Multi-dimensional wave manipulation with 3D mechanical higher-order topological insulators

Abstract

High-order topological insulators (HOTIs) have emerged as a promising platform for controlling wave propagation and trapping due to their unique topological properties. In this study, we investigate the multi-dimensional manipulation of elastic waves in two types of 3D HOTIs induced by the Dirac hierarchy. These two types of 3D HOTIs are characterized by molecule-zigzag hinge configurations and armchair hinge configurations, both derived from a 3D stack-layered structure featuring an eightfold-degenerate Dirac cone (DC).
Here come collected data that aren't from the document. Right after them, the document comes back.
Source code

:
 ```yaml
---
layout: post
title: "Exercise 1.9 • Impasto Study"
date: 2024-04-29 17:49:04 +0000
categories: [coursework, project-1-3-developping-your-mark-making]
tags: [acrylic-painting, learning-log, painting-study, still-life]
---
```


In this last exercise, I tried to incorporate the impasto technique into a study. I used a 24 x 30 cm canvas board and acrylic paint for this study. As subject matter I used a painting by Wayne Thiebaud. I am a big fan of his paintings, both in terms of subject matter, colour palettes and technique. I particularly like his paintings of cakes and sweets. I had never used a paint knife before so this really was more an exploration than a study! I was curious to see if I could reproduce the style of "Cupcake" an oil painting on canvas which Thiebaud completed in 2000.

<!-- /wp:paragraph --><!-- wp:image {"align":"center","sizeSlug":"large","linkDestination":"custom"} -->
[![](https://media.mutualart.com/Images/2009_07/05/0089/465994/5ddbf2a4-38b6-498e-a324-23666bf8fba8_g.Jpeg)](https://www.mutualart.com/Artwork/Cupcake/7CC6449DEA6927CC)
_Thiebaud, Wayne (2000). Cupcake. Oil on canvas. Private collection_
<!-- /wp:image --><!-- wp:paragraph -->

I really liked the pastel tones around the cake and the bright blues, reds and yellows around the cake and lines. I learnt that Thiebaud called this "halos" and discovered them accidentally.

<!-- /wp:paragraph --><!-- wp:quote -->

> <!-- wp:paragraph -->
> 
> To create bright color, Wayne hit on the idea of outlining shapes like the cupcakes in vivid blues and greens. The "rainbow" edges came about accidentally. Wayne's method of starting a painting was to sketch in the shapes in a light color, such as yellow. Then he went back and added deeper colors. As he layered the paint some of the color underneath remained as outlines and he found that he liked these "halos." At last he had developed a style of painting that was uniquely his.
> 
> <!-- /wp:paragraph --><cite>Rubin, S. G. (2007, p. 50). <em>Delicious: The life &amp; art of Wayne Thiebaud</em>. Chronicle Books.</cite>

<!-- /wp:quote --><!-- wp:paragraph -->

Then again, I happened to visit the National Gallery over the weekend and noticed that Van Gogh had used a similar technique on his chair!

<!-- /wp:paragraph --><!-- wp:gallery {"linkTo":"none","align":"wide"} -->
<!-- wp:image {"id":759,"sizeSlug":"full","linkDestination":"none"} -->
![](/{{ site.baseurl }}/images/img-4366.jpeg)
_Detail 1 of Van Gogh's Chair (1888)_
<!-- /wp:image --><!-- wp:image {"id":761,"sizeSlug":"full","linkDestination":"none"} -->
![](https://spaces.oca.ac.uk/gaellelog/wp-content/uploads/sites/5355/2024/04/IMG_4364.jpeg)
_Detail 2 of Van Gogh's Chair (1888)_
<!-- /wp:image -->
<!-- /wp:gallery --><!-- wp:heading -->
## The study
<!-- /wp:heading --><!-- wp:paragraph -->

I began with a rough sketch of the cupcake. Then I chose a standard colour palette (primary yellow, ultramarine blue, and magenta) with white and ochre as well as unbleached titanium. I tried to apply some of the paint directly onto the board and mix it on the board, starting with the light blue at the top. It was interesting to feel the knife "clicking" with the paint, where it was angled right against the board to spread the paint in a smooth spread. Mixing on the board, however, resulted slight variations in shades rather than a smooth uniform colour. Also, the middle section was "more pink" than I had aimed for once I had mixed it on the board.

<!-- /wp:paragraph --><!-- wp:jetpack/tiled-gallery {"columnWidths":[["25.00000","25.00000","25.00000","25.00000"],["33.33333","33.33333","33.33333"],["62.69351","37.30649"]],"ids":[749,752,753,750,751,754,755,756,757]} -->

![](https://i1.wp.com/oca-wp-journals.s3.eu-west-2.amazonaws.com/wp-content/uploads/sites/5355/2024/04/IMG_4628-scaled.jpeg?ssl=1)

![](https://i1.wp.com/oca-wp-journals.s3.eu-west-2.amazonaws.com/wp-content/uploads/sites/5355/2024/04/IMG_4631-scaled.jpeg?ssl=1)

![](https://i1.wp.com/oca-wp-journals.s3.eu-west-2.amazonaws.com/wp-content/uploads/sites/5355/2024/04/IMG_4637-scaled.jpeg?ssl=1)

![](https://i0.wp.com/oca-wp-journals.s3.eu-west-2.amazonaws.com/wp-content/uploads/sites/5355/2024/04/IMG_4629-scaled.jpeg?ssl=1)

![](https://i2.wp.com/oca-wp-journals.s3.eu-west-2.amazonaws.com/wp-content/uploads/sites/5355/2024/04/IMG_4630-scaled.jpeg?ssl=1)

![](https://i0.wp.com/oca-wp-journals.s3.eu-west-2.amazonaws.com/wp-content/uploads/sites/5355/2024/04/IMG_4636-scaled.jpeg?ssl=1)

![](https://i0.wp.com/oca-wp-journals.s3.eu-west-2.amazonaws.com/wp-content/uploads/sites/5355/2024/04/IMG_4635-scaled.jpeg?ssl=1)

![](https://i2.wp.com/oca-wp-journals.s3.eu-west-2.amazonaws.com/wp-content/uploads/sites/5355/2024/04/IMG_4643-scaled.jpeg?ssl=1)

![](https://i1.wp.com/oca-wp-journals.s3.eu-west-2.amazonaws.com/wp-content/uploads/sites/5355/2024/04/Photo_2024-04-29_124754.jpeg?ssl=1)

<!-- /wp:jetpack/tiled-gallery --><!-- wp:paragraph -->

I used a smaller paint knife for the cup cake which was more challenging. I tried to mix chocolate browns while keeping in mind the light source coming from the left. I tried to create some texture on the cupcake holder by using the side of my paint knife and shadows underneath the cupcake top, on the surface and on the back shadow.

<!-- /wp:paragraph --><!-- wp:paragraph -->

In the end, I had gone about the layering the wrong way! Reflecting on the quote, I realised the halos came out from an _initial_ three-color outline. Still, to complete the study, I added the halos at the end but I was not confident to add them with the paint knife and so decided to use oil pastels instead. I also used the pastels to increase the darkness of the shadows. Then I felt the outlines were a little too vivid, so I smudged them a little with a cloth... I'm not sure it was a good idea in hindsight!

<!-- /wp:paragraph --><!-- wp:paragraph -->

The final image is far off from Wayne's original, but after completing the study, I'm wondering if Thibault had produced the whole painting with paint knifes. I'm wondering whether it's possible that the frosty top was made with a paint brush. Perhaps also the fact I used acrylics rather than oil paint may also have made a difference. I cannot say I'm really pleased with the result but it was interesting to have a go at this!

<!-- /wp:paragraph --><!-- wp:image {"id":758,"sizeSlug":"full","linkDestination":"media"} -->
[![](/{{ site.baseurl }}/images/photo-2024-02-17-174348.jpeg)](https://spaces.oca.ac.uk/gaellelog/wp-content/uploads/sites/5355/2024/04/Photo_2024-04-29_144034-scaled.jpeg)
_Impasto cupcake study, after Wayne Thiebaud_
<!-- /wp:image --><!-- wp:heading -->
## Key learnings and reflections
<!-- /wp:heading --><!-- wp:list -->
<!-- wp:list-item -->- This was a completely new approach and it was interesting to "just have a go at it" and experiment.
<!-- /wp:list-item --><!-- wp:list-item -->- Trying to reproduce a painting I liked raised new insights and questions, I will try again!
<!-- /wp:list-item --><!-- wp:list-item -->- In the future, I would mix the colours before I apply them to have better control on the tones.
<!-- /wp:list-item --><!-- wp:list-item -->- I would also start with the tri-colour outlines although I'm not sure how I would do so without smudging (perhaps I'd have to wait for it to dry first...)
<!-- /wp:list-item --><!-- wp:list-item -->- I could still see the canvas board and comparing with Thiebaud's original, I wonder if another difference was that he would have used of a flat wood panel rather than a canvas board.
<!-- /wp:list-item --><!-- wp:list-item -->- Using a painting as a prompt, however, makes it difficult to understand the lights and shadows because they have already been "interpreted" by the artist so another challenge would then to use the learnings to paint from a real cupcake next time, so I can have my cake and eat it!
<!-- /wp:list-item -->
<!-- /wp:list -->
By gradually introducing alternating interlayer couplings in the vertical direction, varying the intercell and intracell couplings in the horizontal plane, and breaking mirror symmetry, we lift the eightfold-degenerate DC and construct the 3D mechanical HOTI with molecule-zigzag hinge configurations. Remarkably, the realization of 3D mechanical HOTIs with armchair hinge configurations does not require breaking mirror symmetry. Both of these 3D mechanical HOTIs exhibit intriguing hierarchical topological states, including surface states, hinge states, and corner states. Our findings provide new insights into the manipulation of elastic waves and offer potential applications in robust waveguiding, vibration signal processing and energy harvesting.